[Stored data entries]

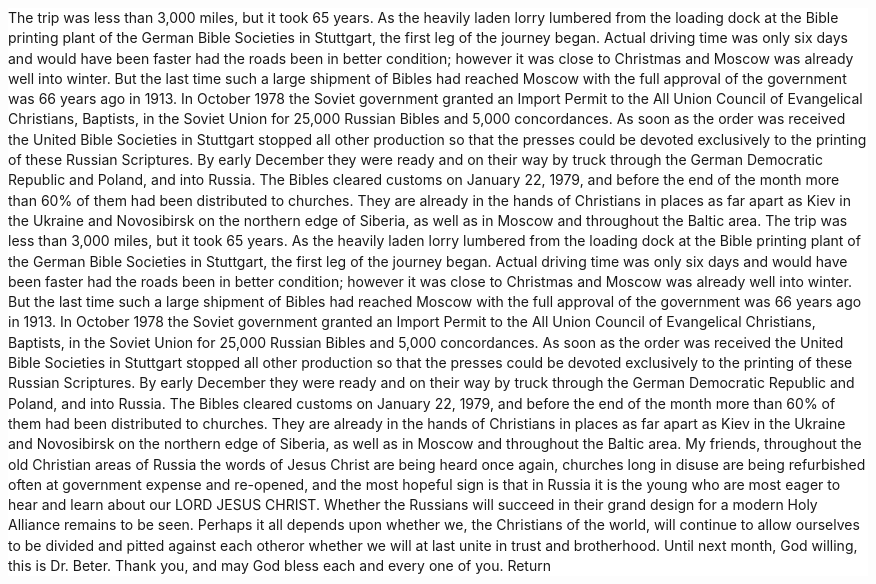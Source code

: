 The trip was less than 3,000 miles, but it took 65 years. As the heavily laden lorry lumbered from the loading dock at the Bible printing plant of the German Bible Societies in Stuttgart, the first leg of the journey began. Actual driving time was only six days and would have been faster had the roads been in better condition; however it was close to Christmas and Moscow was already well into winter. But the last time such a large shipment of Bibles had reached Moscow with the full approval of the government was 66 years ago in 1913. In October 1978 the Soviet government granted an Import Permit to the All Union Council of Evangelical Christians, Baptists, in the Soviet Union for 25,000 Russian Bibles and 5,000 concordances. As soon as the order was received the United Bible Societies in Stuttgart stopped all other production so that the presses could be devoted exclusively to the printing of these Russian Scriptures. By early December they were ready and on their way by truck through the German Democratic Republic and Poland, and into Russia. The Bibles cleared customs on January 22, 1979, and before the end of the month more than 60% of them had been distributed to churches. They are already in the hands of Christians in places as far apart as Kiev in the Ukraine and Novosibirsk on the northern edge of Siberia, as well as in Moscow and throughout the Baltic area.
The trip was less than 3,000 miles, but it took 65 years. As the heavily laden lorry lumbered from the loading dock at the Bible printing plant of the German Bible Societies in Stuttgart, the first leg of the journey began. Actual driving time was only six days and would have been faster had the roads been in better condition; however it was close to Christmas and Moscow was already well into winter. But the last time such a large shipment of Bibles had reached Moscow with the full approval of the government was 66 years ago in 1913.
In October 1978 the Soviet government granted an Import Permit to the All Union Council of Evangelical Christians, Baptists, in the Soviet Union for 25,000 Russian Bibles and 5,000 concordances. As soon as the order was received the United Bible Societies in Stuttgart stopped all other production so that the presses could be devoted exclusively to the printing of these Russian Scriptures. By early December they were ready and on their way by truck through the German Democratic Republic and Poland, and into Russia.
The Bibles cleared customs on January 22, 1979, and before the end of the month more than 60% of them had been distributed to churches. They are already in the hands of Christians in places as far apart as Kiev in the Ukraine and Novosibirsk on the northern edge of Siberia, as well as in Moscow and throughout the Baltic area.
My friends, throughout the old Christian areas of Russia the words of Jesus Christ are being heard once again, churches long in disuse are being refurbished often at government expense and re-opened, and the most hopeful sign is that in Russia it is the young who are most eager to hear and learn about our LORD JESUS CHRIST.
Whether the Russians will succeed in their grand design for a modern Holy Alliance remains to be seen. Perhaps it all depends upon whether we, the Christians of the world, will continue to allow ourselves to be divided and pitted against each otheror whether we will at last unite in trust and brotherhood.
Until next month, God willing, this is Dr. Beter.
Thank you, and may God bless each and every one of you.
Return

**What is being asked:**
Set down all of the entries precisely and keep the pictures out of the copy.

**Output of the task:**
Source code

: The trip was less than 3,000 miles, but it took 65 years. As the heavily laden lorry lumbered from the loading dock at the Bible printing plant of the German Bible Societies in Stuttgart, the first leg of the journey began. Actual driving time was only six days and would have been faster had the roads been in better condition; however it was close to Christmas and Moscow was already well into winter. But the last time such a large shipment of Bibles had reached Moscow with the full approval of the government was 66 years ago in 1913. In October 1978 the Soviet government granted an Import Permit to the All Union Council of Evangelical Christians, Baptists, in the Soviet Union for 25,000 Russian Bibles and 5,000 concordances. As soon as the order was received the United Bible Societies in Stuttgart stopped all other production so that the presses could be devoted exclusively to the printing of these Russian Scriptures. By early December they were ready and on their way by truck through the German Democratic Republic and Poland, and into Russia. The Bibles cleared customs on January 22, 1979, and before the end of the month more than 60% of them had been distributed to churches. They are already in the hands of Christians in places as far apart as Kiev in the Ukraine and Novosibirsk on the northern edge of Siberia, as well as in Moscow and throughout the Baltic area.
The trip was less than 3,000 miles, but it took 65 years. As the heavily laden lorry lumbered from the loading dock at the Bible printing plant of the German Bible Societies in Stuttgart, the first leg of the journey began. Actual driving time was only six days and would have been faster had the roads been in better condition; however it was close to Christmas and Moscow was already well into winter. But the last time such a large shipment of Bibles had reached Moscow with the full approval of the government was 66 years ago in 1913.
In October 1978 the Soviet government granted an Import Permit to the All Union Council of Evangelical Christians, Baptists, in the Soviet Union for 25,000 Russian Bibles and 5,000 concordances. As soon as the order was received the United Bible Societies in Stuttgart stopped all other production so that the presses could be devoted exclusively to the printing of these Russian Scriptures. By early December they were ready and on their way by truck through the German Democratic Republic and Poland, and into Russia.
The Bibles cleared customs on January 22, 1979, and before the end of the month more than 60% of them had been distributed to churches. They are already in the hands of Christians in places as far apart as Kiev in the Ukraine and Novosibirsk on the northern edge of Siberia, as well as in Moscow and throughout the Baltic area.
My friends, throughout the old Christian areas of Russia the words of Jesus Christ are being heard once again, churches long in disuse are being refurbished often at government expense and re-opened, and the most hopeful sign is that in Russia it is the young who are most eager to hear and learn about our LORD JESUS CHRIST.
Whether the Russians will succeed in their grand design for a modern Holy Alliance remains to be seen. Perhaps it all depends upon whether we, the Christians of the world, will continue to allow ourselves to be divided and pitted against each otheror whether we will at last unite in trust and brotherhood.
Until next month, God willing, this is Dr. Beter.
Thank you, and may God bless each and every one of you.
Return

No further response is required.